> [RECORDS TO PROCESS]

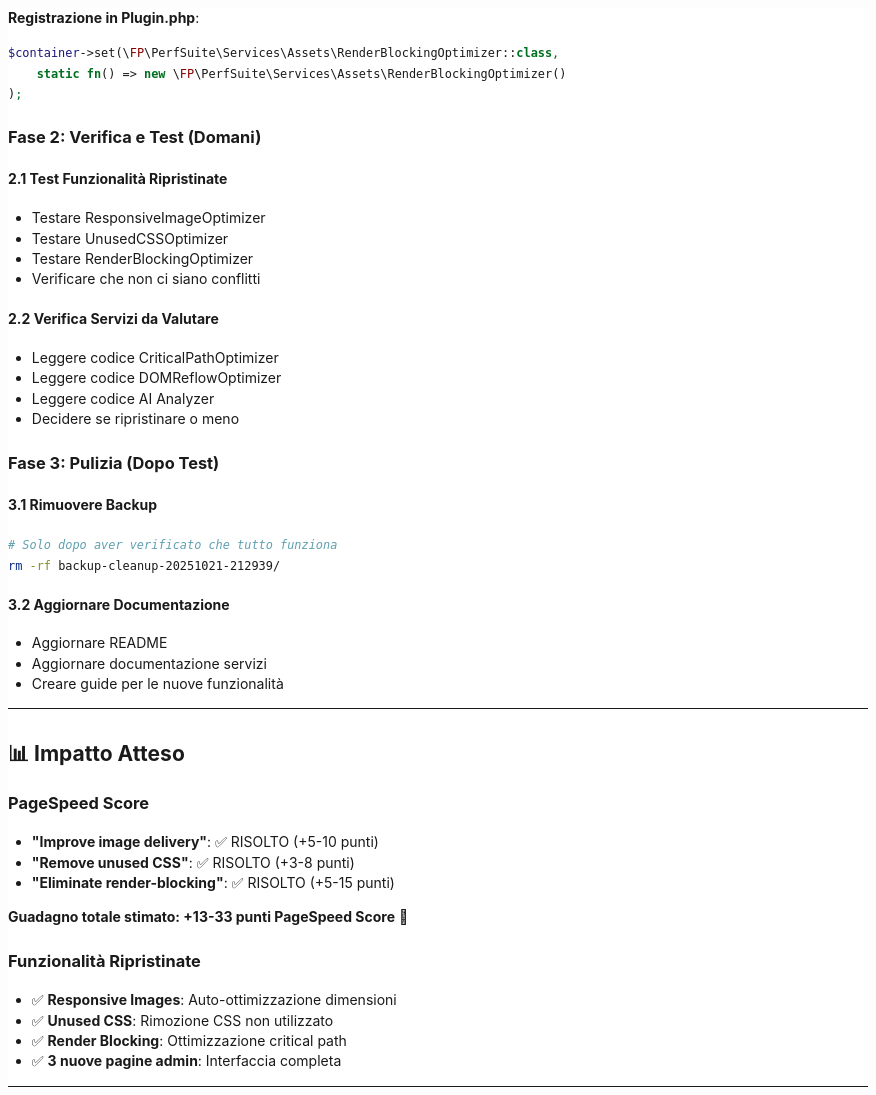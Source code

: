 **Registrazione in Plugin.php**:
```php
$container->set(\FP\PerfSuite\Services\Assets\RenderBlockingOptimizer::class, 
    static fn() => new \FP\PerfSuite\Services\Assets\RenderBlockingOptimizer()
);
```

### Fase 2: Verifica e Test (Domani)

#### 2.1 Test Funzionalità Ripristinate
- Testare ResponsiveImageOptimizer
- Testare UnusedCSSOptimizer  
- Testare RenderBlockingOptimizer
- Verificare che non ci siano conflitti

#### 2.2 Verifica Servizi da Valutare
- Leggere codice CriticalPathOptimizer
- Leggere codice DOMReflowOptimizer
- Leggere codice AI Analyzer
- Decidere se ripristinare o meno

### Fase 3: Pulizia (Dopo Test)

#### 3.1 Rimuovere Backup
```bash
# Solo dopo aver verificato che tutto funziona
rm -rf backup-cleanup-20251021-212939/
```

#### 3.2 Aggiornare Documentazione
- Aggiornare README
- Aggiornare documentazione servizi
- Creare guide per le nuove funzionalità

---

## 📊 Impatto Atteso

### PageSpeed Score
- **"Improve image delivery"**: ✅ RISOLTO (+5-10 punti)
- **"Remove unused CSS"**: ✅ RISOLTO (+3-8 punti)  
- **"Eliminate render-blocking"**: ✅ RISOLTO (+5-15 punti)

**Guadagno totale stimato: +13-33 punti PageSpeed Score** 🚀

### Funzionalità Ripristinate
- ✅ **Responsive Images**: Auto-ottimizzazione dimensioni
- ✅ **Unused CSS**: Rimozione CSS non utilizzato
- ✅ **Render Blocking**: Ottimizzazione critical path
- ✅ **3 nuove pagine admin**: Interfaccia completa

---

> [WHAT IS BEING ASKED] Working from the entries above, return all lines that contain "Ripristinate".

> [OUTPUT OF THE EXERCISE]
#### 2.1 Test Funzionalità Ripristinate
### Funzionalità Ripristinate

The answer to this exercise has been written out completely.